—Buenos día, Alba, es hora de levantarse. Sabes que eres la única responsable de tu destino y de tu felicidad, ¿verdad? —La voz metálica de Leia, el sistema domótico instalado en su casa, le acababa de anunciar que estaba ante un nuevo día de trabajo.
—Cinco minutos más, por favor —contestó Alba—, me espera una dura jornada.
—Te recuerdo que debes esforzarte para ser la mejor versión de ti misma.
—¡Síííí!, salgo de la cama inmediatamente. ¡A comerme el martes!
—¡Así se habla! No olvides que estás en periodo de pruebas. En dos horas tienes cita para la entrevista psicológica de evaluación del nivel de felicidad. ¡Puedes con todo, ánimo!
Había que reconocer que Leia era fantástica. Los responsables de su empresa no podían haberle hecho un regalo mejor. Se había convertido en algo imprescindible en su vida. Era su agenda, su ayudante en el hogar y hasta su confidente. Estaba conectada al ordenador central de la compañía, con el que podía intercambiar información sobre las tareas que debía realizar, su estado de salud y sus necesidades y preocupaciones. Todo pensado para lograr la mejor calidad de vida posible.

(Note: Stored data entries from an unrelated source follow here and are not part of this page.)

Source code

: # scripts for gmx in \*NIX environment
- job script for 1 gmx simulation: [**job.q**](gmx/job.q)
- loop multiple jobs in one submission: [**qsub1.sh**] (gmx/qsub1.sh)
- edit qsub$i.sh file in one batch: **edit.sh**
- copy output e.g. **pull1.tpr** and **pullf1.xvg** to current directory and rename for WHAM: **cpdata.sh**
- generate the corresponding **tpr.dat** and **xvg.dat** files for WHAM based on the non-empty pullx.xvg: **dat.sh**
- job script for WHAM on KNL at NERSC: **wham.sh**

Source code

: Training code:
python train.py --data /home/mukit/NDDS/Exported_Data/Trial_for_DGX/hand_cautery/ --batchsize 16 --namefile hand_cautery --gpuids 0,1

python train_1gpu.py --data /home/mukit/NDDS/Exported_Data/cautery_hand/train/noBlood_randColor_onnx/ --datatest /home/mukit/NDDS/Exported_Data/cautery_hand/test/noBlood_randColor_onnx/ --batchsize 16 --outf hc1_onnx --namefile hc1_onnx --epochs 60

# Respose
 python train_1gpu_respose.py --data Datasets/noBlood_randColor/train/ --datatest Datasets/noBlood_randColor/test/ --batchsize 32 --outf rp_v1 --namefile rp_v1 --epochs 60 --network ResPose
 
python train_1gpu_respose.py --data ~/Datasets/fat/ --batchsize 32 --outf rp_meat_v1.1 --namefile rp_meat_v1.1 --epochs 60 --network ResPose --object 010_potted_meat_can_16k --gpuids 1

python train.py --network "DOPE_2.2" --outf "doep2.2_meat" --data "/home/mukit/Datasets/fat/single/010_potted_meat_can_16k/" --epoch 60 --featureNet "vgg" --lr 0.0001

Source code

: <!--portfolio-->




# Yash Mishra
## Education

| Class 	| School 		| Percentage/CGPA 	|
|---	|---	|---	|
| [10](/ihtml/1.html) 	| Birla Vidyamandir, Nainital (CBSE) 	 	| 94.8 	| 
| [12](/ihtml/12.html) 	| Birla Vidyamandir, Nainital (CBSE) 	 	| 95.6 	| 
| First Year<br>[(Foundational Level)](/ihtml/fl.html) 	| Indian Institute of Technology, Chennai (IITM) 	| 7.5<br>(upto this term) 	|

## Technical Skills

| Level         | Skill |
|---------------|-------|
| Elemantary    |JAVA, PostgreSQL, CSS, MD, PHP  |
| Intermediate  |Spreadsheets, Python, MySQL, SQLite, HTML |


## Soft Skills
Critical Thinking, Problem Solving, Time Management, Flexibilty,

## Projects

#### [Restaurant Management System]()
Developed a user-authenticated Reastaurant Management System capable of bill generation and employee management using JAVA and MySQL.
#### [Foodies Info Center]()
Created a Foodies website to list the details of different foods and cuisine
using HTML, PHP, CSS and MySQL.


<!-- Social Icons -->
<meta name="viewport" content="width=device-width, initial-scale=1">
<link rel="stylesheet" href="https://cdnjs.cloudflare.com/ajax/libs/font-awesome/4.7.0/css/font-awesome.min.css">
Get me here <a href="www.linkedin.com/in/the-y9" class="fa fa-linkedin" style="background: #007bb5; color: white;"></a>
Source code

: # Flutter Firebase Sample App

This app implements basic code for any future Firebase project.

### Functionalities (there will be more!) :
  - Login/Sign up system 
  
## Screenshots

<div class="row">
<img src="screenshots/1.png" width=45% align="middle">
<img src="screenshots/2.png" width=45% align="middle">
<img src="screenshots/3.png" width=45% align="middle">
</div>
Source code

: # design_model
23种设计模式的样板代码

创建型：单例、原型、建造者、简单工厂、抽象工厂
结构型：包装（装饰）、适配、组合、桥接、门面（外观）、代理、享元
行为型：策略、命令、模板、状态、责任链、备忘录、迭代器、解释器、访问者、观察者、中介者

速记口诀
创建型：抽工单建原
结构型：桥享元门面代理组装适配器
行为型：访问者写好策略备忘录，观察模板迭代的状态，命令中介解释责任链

Además, se lo había ganado ella solita. Era un premio, un reconocimiento por haber puntuado más de nueve en todas las evaluaciones mensuales de desempeño laboral, sanitario y emocional durante el último año. Por eso no podía bajar la guardia. No quería decepcionar a sus superiores. Siempre había sido la empleada perfecta.
Sin más demora, se calzó las zapatillas de deporte. Antes de su cita programada saldría a pasear para cumplir con los ocho quilómetros diarios de caminata recomendados por el Estamento Sanitario Gubernamental para estar en forma. Dentro de unos días tendría que pasar también por el tribunal médico y necesitaba que la evaluación fuera –como siempre- positiva. De lo contrario podría perder los escasos privilegios que le correspondían por pertenecer a la base de la pirámide social y laboral. Desde que el Gobierno clasificara a la población por niveles y funciones, había desempeñado su puesto como mantenedora de la higiene colectiva en hospitales con un rendimiento óptimo. ¡Podía sentirse muy orgullosa!

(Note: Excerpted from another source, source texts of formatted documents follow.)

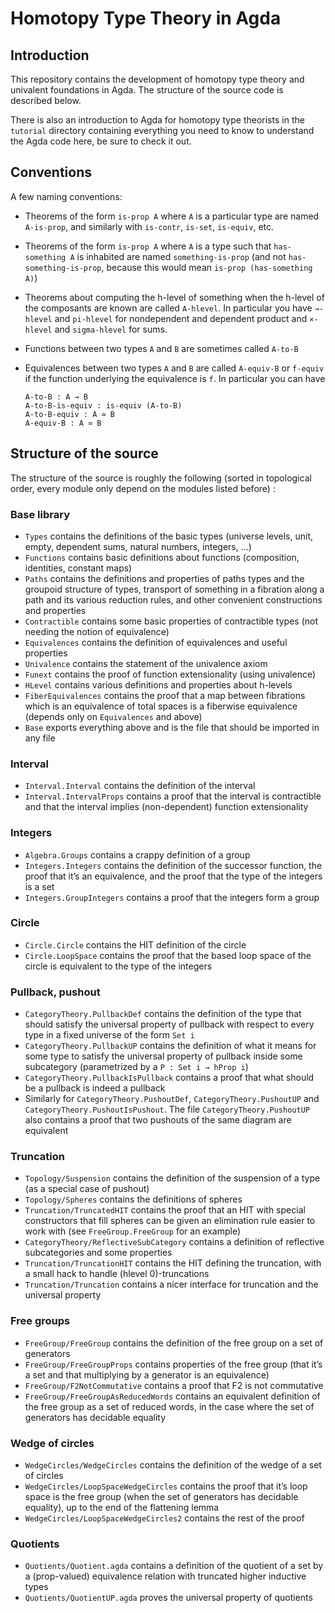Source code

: Homotopy Type Theory in Agda
============================

Introduction
------------

This repository contains the development of homotopy type theory and univalent foundations in Agda.
The structure of the source code is described below.

There is also an introduction to Agda for homotopy type theorists in the `tutorial` directory
containing everything you need to know to understand the Agda code here, be sure to check it out.

Conventions
-----------

A few naming conventions:

- Theorems of the form `is-prop A` where `A` is a particular type are named `A-is-prop`, and
  similarly with `is-contr`, `is-set`, `is-equiv`, etc.
- Theorems of the form `is-prop A` where `A` is a type such that `has-something A` is inhabited are
  named `something-is-prop` (and not `has-something-is-prop`, because this would mean `is-prop
  (has-something A)`)
- Theorems about computing the h-level of something when the h-level of the composants are known are
  called `A-hlevel`. In particular you have `→-hlevel` and `pi-hlevel` for nondependent and
  dependent product and `×-hlevel` and `sigma-hlevel` for sums.
- Functions between two types `A` and `B` are sometimes called `A-to-B`
- Equivalences between two types `A` and `B` are called `A-equiv-B` or `f-equiv` if the function
  underlying the equivalence is `f`. In particular you can have

      A-to-B : A → B
      A-to-B-is-equiv : is-equiv (A-to-B)
      A-to-B-equiv : A ≃ B
      A-equiv-B : A ≃ B

Structure of the source
-----------------------

The structure of the source is roughly the following (sorted in topological order, every module only
depend on the modules listed before) :

### Base library

- `Types` contains the definitions of the basic types (universe levels, unit, empty, dependent sums,
  natural numbers, integers, …)
- `Functions` contains basic definitions about functions (composition, identities, constant maps)
- `Paths` contains the definitions and properties of paths types and the groupoid structure of
  types, transport of something in a fibration along a path and its various reduction rules, and
  other convenient constructions and properties
- `Contractible` contains some basic properties of contractible types (not needing the notion of
  equivalence)
- `Equivalences` contains the definition of equivalences and useful properties
- `Univalence` contains the statement of the univalence axiom
- `Funext` contains the proof of function extensionality (using univalence)
- `HLevel` contains various definitions and properties about h-levels
- `FiberEquivalences` contains the proof that a map between fibrations which is an equivalence of
  total spaces is a fiberwise equivalence (depends only on `Equivalences` and above)
- `Base` exports everything above and is the file that should be imported in any file

### Interval

- `Interval.Interval` contains the definition of the interval
- `Interval.IntervalProps` contains a proof that the interval is contractible and that the interval
  implies (non-dependent) function extensionality

### Integers

- `Algebra.Groups` contains a crappy definition of a group
- `Integers.Integers` contains the definition of the successor function, the proof that it’s an
  equivalence, and the proof that the type of the integers is a set
- `Integers.GroupIntegers` contains a proof that the integers form a group

### Circle

- `Circle.Circle` contains the HIT definition of the circle
- `Circle.LoopSpace` contains the proof that the based loop space of the circle is equivalent to the
  type of the integers

### Pullback, pushout

- `CategoryTheory.PullbackDef` contains the definition of the type that should satisfy the universal
  property of pullback with respect to every type in a fixed universe of the form `Set i`
- `CategoryTheory.PullbackUP` contains the definition of what it means for some type to satisfy the
  universal property of pullback inside some subcategory (parametrized by a `P : Set i → hProp i`)
- `CategoryTheory.PullbackIsPullback` contains a proof that what should be a pullback is indeed a
  pullback
- Similarly for `CategoryTheory.PushoutDef`, `CategoryTheory.PushoutUP` and
  `CategoryTheory.PushoutIsPushout`. The file `CategoryTheory.PushoutUP` also contains a proof that
  two pushouts of the same diagram are equivalent

### Truncation

- `Topology/Suspension` contains the definition of the suspension of a type (as a special case of
  pushout)
- `Topology/Spheres` contains the definitions of spheres
- `Truncation/TruncatedHIT` contains the proof that an HIT with special constructors that fill
  spheres can be given an elimination rule easier to work with (see `FreeGroup.FreeGroup` for an
  example)
- `CategoryTheory/ReflectiveSubCategory` contains a definition of reflective subcategories and some
  properties
- `Truncation/TruncationHIT` contains the HIT defining the truncation, with a small hack to handle
  (hlevel 0)-truncations
- `Truncation/Truncation` contains a nicer interface for truncation and the universal property

### Free groups

- `FreeGroup/FreeGroup` contains the definition of the free group on a set of generators
- `FreeGroup/FreeGroupProps` contains properties of the free group (that it’s a set and that
  multiplying by a generator is an equivalence)
- `FreeGroup/F2NotCommutative` contains a proof that F2 is not commutative
- `FreeGroup/FreeGroupAsReducedWords` contains an equivalent definition of the free group as a set
  of reduced words, in the case where the set of generators has decidable equality

### Wedge of circles

- `WedgeCircles/WedgeCircles` contains the definition of the wedge of a set of circles
- `WedgeCircles/LoopSpaceWedgeCircles` contains the proof that it’s loop space is the free group
  (when the set of generators has decidable equality), up to the end of the flattening lemma
- `WedgeCircles/LoopSpaceWedgeCircles2` contains the rest of the proof

### Quotients

- `Quotients/Quotient.agda` contains a definition of the quotient of a set by a (prop-valued)
  equivalence relation with truncated higher inductive types
- `Quotients/QuotientUP.agda` proves the universal property of quotients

Camino de la entrevista, iba repasando mentalmente cómo había sido su estado emocional en los últimos meses. Era justo reconocer que, desde que instalaron los proyectores de pensamiento en las calles y las empresas de la ciudad, toda la población era más feliz. En el fondo resultaba inútil tener ideas negativas o tristes. Ya no había lugar para la ira, la angustia o la envidia. Tampoco existía la posibilidad de estar deprimido. Además de entrenarlos en el pensamiento positivo, este Gobierno se había ocupado de controlar que nadie se sintiera mal.
Con esa finalidad, se había insertado un nanochip en el cerebro de cada persona, que transmitía y proyectaba los pensamientos en unas pantallas visibles en los lugares más transitados de la ciudad y en el interior de las oficinas, los hospitales y otros centros de trabajo. Cuando alguien tenía una idea o sentimiento inapropiado, un pitido advertía de la desviación. Este sonido, junto a la vergüenza de sentirse incompetente para lograr la felicidad y estar expuesto a las críticas de otros, era un estímulo suficiente para volver a la línea positiva. Para levantar el ánimo, en estos sistemas podía leerse un mensaje: ‘Sé feliz, no pasa nada’.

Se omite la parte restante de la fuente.